Banditisme et insécurité
Samedi soir, le village de Kasuwan Daji, dans l’État du Niger, à l’ouest du Nigeria, a été le théâtre d’une attaque meurtrière menée par des « bandits », ces gangs criminels qui ensanglantent régulièrement la région. Plus de 30 personnes ont été tuées et plusieurs autres enlevées, selon la police locale. L’événement souligne l’ampleur des défis sécuritaires auxquels le pays fait face.
Une attaque brutale et ciblée
Les assaillants ont envahi le village, incendiant le marché et pillant les commerces à la recherche de nourriture. Certaines victimes avaient les mains liées dans le dos, selon des images et une vidéo diffusées par l’AFP, illustrant la brutalité de l’attaque.
L’Église catholique locale a fourni un bilan légèrement supérieur, évoquant plus de 40 morts. « Les victimes étaient commerçants, fermiers, parents et écoliers, de confessions chrétienne ou musulmane », a précisé le ministre de l’Information Mohammed Idris.
Contexte régional et frappes américaines
Les autorités nigérianes soupçonnent que les assaillants aient fui les États de Sokoto et Zamfara après des frappes aériennes américaines ciblant des combattants liés à l’État islamique à Noël. Le président nigérian Bola Tinubu a immédiatement ordonné aux forces de sécurité de traquer les responsables et d’arrêter leurs complices.
Ces attaques s’inscrivent dans un contexte de violence généralisée : le nord-est du pays subit une insurrection jihadiste de plus de quinze ans, tandis que le nord-ouest et l’ouest connaissent des pillages, des enlèvements et des affrontements récurrents entre communautés.
Des mesures gouvernementales insuffisantes
Le président Tinubu a annoncé en décembre une refonte de la sécurité nationale et une augmentation substantielle des dépenses militaires pour 2026, quelques jours après avoir nommé un nouveau ministre de la Défense. Néanmoins, la persistance des attaques illustre les difficultés des autorités à protéger les populations locales face à la multiplicité des menaces.

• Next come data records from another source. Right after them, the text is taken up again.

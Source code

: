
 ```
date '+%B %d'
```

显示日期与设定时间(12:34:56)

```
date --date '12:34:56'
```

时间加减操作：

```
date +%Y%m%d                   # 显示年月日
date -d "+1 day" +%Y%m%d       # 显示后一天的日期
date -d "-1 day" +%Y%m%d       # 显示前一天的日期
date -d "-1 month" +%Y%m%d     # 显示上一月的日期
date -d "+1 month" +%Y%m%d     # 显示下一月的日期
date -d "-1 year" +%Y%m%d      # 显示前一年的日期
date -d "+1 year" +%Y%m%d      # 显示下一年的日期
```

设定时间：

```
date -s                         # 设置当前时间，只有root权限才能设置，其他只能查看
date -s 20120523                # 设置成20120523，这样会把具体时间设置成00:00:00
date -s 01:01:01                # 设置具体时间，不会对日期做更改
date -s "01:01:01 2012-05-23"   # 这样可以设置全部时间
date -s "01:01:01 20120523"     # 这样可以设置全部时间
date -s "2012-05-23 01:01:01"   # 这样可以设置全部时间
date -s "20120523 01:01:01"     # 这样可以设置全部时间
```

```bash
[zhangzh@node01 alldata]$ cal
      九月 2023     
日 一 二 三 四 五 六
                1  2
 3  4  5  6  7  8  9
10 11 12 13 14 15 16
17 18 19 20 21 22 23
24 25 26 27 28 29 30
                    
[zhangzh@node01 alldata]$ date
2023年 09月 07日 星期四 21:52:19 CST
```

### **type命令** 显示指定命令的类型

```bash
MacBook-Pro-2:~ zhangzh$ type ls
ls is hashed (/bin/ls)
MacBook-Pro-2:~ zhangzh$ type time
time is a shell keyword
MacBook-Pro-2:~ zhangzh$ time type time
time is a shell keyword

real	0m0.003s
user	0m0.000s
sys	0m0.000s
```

Un pays en proie à la violence généralisée
Le Nigeria, pays le plus peuplé d’Afrique, continue de subir les assauts de groupes armés, de bandits et de séparatistes, touchant indistinctement chrétiens et musulmans. Les critiques internationales, notamment des États-Unis, pointent l’incapacité des autorités à contenir ces violences, accusations fermement rejetées par le gouvernement nigérian.